Carl Jung’s book [flying saucers](https://www.amazon.com/Flying-Saucers-Modern-Things-Collected/dp/0691018227) will provide information on what is happening… Although ofc your flying saucer is a dragon…there are many tales of similar things being said to what the dragon says to you (ie. the bit on page 112 detailing Orfeo Angelucci’s experience)…it is basically the unconscious/infinite side of the psyche breaking through and communicating with your conscious mind.
PS. just on the number being the language of the divine..here is a bit from flying saucers where Jung speaks regarding that:
>The role that numbers play in mythology and in the unconscious gives food for thought. They are an aspect of the physically real as well as of the psychically imaginary.
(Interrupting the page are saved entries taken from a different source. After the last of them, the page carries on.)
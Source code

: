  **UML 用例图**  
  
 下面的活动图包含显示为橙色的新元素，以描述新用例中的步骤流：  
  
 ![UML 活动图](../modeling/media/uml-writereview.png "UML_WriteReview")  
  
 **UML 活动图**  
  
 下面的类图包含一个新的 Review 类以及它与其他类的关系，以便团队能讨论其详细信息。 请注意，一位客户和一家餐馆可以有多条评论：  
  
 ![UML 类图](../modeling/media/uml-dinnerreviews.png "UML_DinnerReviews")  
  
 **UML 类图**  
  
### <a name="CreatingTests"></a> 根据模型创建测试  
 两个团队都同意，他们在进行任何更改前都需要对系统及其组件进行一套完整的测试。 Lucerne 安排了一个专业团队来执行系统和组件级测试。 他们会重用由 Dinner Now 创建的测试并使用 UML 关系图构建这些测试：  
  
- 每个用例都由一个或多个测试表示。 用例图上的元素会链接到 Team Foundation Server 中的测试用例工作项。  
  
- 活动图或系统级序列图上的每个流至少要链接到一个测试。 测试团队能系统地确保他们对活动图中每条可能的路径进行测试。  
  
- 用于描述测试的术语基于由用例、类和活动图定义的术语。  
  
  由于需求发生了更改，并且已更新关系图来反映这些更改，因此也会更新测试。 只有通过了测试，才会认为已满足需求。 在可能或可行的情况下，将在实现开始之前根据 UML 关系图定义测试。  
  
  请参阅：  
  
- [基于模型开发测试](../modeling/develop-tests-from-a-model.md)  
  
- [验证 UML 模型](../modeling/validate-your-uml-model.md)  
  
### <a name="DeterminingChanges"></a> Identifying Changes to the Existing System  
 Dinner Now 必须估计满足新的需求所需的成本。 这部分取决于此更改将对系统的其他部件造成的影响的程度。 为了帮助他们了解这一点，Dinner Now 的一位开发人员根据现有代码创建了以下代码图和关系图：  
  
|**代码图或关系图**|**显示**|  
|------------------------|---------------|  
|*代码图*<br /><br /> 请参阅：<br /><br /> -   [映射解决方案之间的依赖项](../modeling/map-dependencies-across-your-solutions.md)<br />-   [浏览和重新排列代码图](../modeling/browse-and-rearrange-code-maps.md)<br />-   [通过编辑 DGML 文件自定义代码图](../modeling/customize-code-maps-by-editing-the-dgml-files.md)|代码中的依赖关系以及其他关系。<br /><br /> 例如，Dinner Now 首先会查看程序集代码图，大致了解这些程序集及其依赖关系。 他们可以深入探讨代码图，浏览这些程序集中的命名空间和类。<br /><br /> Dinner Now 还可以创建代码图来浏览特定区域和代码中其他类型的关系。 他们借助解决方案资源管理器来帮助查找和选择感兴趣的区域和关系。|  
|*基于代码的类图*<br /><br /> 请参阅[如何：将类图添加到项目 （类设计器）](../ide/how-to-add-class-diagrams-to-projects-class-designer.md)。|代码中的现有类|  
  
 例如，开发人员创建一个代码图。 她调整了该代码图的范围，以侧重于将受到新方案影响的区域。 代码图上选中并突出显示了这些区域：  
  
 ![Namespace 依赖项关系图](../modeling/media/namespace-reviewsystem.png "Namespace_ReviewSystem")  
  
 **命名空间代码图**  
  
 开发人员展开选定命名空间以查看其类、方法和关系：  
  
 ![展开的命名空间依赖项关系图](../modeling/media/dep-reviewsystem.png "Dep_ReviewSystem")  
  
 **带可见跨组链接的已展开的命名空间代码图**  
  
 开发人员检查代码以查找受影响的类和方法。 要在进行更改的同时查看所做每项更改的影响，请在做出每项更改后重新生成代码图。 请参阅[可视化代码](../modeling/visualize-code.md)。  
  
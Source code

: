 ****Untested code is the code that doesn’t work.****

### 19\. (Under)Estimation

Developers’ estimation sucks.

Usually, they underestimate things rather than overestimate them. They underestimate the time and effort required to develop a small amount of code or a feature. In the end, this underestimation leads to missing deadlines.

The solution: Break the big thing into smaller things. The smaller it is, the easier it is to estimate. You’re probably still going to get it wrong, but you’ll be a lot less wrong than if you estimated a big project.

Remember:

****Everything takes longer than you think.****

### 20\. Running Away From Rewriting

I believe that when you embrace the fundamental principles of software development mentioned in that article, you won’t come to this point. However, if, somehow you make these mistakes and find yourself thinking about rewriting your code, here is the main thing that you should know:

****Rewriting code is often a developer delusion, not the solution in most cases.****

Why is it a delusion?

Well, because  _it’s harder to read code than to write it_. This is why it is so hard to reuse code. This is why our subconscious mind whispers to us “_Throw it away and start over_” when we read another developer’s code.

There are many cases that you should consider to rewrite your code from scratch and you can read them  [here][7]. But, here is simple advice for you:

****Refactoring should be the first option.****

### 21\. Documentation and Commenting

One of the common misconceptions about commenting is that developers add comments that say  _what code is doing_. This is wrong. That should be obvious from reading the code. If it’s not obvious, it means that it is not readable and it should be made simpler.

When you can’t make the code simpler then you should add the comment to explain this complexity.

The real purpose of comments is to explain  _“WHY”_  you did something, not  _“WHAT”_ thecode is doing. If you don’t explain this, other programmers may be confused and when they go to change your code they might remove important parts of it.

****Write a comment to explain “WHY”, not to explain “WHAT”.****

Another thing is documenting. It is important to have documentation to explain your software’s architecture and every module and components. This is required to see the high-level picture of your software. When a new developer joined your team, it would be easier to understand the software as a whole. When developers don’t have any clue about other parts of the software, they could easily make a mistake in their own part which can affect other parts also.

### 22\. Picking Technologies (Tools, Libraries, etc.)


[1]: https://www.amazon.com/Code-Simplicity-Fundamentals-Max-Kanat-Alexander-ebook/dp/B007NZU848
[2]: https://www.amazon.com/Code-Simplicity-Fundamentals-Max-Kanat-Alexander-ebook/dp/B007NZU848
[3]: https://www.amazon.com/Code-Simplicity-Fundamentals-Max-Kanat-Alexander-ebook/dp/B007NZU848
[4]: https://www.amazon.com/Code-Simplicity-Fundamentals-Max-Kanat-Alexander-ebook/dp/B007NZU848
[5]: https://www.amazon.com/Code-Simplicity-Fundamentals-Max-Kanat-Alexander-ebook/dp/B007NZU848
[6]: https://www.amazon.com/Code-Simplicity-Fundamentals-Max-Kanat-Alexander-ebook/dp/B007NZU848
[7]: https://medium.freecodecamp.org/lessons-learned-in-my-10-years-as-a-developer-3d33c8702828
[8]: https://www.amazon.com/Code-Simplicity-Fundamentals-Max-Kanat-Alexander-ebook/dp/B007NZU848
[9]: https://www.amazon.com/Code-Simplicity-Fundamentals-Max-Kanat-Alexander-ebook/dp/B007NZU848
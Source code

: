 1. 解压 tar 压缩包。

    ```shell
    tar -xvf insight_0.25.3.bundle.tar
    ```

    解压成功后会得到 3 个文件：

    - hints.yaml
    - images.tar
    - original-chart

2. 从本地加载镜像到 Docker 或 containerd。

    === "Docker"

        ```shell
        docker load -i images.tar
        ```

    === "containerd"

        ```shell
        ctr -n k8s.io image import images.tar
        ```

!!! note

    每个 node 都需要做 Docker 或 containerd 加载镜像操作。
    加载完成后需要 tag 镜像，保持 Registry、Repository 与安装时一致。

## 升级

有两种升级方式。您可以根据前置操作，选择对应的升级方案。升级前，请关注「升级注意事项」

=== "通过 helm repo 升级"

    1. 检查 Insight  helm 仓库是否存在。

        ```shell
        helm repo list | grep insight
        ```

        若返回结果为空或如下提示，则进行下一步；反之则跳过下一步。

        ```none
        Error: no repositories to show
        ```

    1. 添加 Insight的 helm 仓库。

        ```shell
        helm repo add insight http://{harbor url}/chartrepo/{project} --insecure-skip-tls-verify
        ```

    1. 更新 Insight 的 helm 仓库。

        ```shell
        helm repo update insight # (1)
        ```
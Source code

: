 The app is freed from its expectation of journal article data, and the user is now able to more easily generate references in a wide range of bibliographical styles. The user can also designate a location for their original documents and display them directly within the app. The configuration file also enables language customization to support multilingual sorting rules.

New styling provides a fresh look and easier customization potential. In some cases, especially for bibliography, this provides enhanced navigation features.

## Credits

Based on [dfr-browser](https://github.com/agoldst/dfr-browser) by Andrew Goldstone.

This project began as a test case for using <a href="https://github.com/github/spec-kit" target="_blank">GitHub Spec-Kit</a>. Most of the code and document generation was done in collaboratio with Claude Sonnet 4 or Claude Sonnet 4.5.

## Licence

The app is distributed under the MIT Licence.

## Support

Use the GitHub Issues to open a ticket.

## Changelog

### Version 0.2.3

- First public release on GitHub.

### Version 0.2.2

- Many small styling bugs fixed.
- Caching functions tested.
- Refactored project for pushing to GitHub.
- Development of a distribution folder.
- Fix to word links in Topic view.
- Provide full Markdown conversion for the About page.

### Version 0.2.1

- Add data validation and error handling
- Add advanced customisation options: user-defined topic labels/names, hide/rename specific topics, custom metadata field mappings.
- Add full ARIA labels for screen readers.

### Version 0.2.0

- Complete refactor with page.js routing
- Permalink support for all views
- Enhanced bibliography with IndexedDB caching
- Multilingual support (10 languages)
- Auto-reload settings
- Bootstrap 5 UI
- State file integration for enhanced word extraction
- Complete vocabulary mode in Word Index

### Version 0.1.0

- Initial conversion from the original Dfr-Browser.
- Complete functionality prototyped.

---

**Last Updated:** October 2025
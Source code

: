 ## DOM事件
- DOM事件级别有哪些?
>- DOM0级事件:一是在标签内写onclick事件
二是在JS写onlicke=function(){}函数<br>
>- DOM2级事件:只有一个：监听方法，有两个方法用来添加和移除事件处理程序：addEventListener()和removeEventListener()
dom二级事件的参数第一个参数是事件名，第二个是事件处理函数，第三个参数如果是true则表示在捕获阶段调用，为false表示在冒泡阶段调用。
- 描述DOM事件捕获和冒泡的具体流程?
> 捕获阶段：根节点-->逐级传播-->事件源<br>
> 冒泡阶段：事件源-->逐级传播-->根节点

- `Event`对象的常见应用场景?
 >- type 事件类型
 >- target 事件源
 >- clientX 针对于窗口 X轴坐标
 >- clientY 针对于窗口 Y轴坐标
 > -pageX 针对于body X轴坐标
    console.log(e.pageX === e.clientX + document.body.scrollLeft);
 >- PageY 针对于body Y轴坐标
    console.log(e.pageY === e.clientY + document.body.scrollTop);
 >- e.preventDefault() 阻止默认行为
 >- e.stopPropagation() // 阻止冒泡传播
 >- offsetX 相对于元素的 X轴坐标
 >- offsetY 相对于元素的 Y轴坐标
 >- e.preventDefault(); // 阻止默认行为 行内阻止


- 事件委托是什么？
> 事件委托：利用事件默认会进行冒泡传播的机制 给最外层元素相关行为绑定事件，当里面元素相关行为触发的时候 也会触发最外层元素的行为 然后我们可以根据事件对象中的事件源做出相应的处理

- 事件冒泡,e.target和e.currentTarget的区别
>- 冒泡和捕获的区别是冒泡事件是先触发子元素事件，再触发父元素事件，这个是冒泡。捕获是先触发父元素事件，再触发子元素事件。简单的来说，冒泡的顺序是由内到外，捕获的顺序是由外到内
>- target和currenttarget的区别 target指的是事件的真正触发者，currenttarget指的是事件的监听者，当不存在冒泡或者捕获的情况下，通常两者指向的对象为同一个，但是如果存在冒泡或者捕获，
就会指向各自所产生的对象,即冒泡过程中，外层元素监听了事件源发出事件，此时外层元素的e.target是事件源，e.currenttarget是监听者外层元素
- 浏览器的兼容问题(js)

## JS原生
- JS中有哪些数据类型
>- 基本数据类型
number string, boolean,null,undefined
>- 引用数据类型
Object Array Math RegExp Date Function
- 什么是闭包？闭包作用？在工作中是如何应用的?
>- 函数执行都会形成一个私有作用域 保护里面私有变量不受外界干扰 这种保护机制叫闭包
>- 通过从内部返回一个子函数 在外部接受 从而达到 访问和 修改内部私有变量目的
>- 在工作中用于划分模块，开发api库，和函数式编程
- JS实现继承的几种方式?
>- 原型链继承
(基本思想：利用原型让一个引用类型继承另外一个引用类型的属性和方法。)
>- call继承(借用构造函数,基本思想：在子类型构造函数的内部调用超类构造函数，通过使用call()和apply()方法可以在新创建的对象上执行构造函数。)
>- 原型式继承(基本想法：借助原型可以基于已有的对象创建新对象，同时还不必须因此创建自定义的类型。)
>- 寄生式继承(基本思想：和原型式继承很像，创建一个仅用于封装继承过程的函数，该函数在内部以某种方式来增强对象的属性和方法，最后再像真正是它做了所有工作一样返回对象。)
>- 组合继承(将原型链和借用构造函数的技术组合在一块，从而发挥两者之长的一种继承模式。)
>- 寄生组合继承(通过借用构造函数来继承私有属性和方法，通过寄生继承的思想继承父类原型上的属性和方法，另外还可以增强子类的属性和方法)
They do not only count and measure, and are not merely quantitative; they also make qualitative statements and are therefore a mysterious something midway between myth and reality, partly discovered and partly invented. Equations, for instance, that were invented as pure mathematical formulae have subsequently proved to be formulations of the quantitative behaviour of physical things. Conversely, owing to their individual qualities, numbers can be vehicles for psychic processes in the unconscious. The structure of the mandala, for instance, is intrinsically mathematical. We may exclaim with the mathematician Jacobi: “In the Olympian host Number eternally reigns.”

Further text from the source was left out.